Workflow recipes

Workflow recipe

Control overtime

This recipe explains how to evaluate overtime risk before a worker is approved for more work. Some clients require a hard block. Others want a warning and manager review. Teambridge should make that decision explicit, auditable, and visible before payroll is affected.

Operational question

Would this shift push the worker into overtime, and should the system block it or route it for review?

Reference walkthrough

Auto-reject overtime

Use the video as a visual reference, then use the sections below to understand the actual implementation model: data, workspaces, rules, workflow steps, tests, and common failure modes.

2:29

Implementation model

Build the workflow in the same order the operation will depend on it.

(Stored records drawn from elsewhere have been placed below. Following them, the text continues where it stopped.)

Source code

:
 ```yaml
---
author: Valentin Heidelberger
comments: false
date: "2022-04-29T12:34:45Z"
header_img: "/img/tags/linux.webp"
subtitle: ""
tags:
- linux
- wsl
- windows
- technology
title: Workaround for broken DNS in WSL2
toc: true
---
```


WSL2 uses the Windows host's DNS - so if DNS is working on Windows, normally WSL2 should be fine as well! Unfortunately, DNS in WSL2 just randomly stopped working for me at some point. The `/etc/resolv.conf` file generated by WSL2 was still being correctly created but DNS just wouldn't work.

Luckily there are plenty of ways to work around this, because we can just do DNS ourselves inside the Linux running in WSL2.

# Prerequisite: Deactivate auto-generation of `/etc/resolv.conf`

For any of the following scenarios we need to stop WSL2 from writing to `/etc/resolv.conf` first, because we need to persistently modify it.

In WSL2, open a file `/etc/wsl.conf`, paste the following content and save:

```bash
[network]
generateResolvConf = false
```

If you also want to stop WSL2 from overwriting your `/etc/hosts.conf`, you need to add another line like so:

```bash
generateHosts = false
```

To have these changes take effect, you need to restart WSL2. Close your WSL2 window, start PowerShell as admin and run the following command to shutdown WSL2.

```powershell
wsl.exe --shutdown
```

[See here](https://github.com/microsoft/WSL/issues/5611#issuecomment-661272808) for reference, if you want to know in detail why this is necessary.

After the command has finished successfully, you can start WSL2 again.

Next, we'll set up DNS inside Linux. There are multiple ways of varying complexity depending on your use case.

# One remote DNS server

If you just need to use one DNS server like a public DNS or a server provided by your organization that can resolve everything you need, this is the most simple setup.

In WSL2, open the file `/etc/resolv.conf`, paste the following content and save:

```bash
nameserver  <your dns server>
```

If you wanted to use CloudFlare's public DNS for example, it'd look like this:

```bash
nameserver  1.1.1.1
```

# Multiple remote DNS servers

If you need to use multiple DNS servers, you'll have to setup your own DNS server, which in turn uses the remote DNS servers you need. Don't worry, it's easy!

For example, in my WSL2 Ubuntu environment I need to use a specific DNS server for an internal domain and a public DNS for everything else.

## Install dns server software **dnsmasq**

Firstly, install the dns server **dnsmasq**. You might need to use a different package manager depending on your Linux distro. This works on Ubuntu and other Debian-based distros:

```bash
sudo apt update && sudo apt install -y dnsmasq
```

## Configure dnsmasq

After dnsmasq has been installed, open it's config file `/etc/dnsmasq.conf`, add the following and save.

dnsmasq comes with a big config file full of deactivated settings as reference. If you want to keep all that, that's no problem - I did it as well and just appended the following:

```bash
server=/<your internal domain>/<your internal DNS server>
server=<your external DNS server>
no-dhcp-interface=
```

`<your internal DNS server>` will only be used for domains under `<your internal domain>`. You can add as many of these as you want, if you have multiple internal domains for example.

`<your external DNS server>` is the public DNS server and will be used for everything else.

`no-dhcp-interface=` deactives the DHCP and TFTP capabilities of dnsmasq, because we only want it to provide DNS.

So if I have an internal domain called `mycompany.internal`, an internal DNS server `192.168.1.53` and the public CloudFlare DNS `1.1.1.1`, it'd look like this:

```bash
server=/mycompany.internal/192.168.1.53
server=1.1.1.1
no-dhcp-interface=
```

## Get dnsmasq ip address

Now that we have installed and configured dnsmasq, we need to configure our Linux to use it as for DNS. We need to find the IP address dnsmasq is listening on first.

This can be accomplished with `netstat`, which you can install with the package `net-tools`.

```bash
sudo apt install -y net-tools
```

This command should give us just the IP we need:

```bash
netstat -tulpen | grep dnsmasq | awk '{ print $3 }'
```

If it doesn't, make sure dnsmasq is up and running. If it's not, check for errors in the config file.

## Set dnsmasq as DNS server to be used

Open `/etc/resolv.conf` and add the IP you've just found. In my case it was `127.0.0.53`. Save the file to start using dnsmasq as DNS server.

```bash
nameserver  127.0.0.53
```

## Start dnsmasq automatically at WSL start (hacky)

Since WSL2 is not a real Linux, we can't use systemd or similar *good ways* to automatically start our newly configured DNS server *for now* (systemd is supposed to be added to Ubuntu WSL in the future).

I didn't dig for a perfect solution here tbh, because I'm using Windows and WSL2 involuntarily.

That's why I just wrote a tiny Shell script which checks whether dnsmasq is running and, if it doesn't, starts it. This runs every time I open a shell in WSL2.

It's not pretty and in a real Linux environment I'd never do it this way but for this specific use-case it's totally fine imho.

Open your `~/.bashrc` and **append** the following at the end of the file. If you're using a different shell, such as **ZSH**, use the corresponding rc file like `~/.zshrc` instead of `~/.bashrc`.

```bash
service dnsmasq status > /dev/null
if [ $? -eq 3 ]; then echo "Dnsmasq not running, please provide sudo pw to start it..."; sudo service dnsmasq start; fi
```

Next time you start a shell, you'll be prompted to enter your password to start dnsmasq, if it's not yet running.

A recipe is complete only when the business problem, data model, operator view, policy decision, automated follow-up, and testing path all line up.

1

Problem

Name the operating gap and the decision the team needs to make.

2

Data

Identify the records and fields Teambridge must trust.

3

Workspace

Create the queue where operators review and act.

4

Policy

Define what should be allowed, blocked, flagged, or ranked.

5

Workflow

Connect triggers, conditions, messages, updates, and approvals.

6

Test

Run realistic pass, fail, exception, and permission scenarios.

Data model

  • Users with worker status, role, location, and weekly hour context.
  • Shifts with start time, end time, assignee, requested worker, and scheduled hours.
  • Timesheets with worked hours, approved hours, and pay-period boundaries.
  • Locations or clients with overtime preference: block, flag, allow, or review.
  • Policy result fields such as Overtime Risk, Reject Reason, or Needs Review.

Product example

What time review looks like when clock-ins and exceptions are part of the same record.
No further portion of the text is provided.